Buckley v The Herald & Weekly Times Pty Ltd & Anor [2008] VSC 459 (5 November 2008) – Defamation, plea of fair comment

November 9, 2008 |

It was a good day at the office for the plaintiff’s legal team in an interlocutory stoush over the arcania that is a “fair comment defence.”  In Buckley v Herald & Weekly Times the plaintiff’s succeeded in striking out a defence of fair comment.  The plaintiff’s request for further and better particulars was also largely successful.  The defendant’s application for discovery was an honourable draw with the defendant being more successful than not. As usual Kaye J writes with a crispness that one hopes will take off and sweep the bench.

Fair comment

It is a long decision for a practice court application however that is to be expected.  Much of it consists of a recounting of the facts and reprinting the articles in question. The key issue is whether the defence of fair comment relate to imputations of fact or are an opinion.  The plaintiff says the fair comment defence relates to specific facts ( pars [15] – [17]) while the defendant says the fair comment imputations were opinions which were inferred or deduced from facts within the article (par [20]).  Hair splitting for the average person, a critical issue for a defendant. Here the defendant struck out.

From a practitioners perspective the interest lies in paragraphs [22] – [27], the relevant precedents and the distinction between fact and opinion [28].

At paras [24] Kaye J describes the reader who is taken to have read the publication.  He is, to use Kaye’s words:

…The ordinary reasonable reader or listener is described by the law as someone who is not “avid for scandal”, and who is neither “unusually suspicious nor unusually naïve”.Such a person does engage in a degree of loose thinking, and is understood to read between the lines.”

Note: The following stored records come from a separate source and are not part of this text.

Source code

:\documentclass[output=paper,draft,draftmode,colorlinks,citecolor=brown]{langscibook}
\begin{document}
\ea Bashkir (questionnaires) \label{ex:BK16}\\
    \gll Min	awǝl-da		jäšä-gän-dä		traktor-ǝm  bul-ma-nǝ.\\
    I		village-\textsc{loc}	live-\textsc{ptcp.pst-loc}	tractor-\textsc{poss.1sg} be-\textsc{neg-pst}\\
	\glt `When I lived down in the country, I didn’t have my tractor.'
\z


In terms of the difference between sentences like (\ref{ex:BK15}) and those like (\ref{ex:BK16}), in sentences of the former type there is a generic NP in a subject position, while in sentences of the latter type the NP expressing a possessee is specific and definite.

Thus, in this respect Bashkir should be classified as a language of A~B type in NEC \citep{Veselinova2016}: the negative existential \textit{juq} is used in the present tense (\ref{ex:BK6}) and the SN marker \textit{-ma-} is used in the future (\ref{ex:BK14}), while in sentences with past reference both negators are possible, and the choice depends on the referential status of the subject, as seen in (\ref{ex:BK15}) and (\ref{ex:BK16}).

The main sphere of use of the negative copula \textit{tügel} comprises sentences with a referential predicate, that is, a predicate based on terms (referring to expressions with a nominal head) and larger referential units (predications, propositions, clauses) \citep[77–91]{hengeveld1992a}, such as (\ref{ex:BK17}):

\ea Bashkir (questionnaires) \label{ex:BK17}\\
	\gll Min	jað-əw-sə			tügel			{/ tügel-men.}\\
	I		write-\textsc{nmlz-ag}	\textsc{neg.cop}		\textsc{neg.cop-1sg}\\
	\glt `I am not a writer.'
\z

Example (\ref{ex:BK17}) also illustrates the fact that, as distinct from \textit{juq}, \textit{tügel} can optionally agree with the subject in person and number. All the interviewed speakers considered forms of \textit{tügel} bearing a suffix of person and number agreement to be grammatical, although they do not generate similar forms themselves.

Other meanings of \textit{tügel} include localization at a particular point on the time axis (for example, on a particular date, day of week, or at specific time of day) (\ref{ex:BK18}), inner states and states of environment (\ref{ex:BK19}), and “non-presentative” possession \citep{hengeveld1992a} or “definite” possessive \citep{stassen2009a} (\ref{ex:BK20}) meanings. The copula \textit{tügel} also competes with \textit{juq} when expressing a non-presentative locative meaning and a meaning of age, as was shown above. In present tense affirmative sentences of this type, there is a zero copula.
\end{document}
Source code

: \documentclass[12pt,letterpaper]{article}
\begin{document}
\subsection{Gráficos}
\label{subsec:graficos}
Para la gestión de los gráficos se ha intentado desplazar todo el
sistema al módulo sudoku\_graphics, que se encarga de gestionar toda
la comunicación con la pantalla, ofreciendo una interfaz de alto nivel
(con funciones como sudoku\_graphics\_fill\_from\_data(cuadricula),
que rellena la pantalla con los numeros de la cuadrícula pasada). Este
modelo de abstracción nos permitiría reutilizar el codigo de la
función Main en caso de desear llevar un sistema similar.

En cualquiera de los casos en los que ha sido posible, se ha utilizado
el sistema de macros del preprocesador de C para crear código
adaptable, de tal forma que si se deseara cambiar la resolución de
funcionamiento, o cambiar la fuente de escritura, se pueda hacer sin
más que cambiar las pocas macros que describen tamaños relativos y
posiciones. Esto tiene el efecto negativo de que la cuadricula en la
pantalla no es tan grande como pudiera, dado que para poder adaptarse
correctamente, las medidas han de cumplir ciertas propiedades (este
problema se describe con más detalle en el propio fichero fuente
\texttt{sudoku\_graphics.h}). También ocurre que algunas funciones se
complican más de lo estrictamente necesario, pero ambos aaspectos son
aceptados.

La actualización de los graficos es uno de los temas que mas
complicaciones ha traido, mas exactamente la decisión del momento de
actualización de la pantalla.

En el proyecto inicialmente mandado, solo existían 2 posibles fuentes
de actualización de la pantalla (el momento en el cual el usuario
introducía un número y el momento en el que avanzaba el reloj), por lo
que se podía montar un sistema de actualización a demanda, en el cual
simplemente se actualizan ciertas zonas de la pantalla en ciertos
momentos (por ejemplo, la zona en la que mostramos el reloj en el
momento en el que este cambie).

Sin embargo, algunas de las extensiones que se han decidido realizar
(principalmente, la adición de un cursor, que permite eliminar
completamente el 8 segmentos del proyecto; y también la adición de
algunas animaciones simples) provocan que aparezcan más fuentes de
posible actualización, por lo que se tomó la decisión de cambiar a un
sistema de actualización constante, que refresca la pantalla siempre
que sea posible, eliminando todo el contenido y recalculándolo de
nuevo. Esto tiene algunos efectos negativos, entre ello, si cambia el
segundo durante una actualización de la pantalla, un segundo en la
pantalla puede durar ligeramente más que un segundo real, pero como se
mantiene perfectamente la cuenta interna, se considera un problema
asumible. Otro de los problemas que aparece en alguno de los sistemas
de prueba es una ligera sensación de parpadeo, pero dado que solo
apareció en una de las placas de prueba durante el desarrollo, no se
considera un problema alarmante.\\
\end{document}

The most relevant paragraph is [28] where Kaye stated:

28 Thus, in determining whether a publication is defamatory, the court takes into account that the hypothetical recipient of it – the ordinary reasonable reader or listener – may undergo a process of implication or inference. That recipient of the publication is not confined to an understanding of the words conveyed in their literal sense; rather, as the authorities to which I have referred make plain, the law takes into account that the recipient of the material may indulge in deduction, inference or implication. However, to postulate that an imputation may derive from a publication by a process of implication or inference by the reader or listener of the publication, is not to say that the imputations, thus derived, were understood by the ordinary reasonable reader or listener as the comment or opinion of the publisher. That is, there is an important distinction between inferences or implications by the hypothetical ordinary reasonable reader of the publication complained of, on the one hand, and, on the other hand, an understanding by the ordinary reasonable reader of the publication that imputations, pleaded by a plaintiff, were conveyed to that reader as the opinion or comment of the writer of the articles. That distinction is particularly important, bearing in mind the principle, which I have earlier stated, that to qualify as comment, the publication must clearly identify the allegation, complained of by the plaintiff, as the deduction, opinion or conclusion of the writer. In my view, the submissions on behalf of the defendants largely ignore that distinction, and thus confuse and conflate the inferential processes undergone by the ordinary reasonable reader, with the proposition that the imputations, pleaded by the plaintiffs, constitute opinions or comments understood to be conveyed by the writer of the articles

An ordinary reader may infer or deduct a meaning from words in an article.  That inference or deduction may not be based on opinion or comment.  It can relate to the facts.  To properly plead fair comment the defendants should plead the commentary or opinion.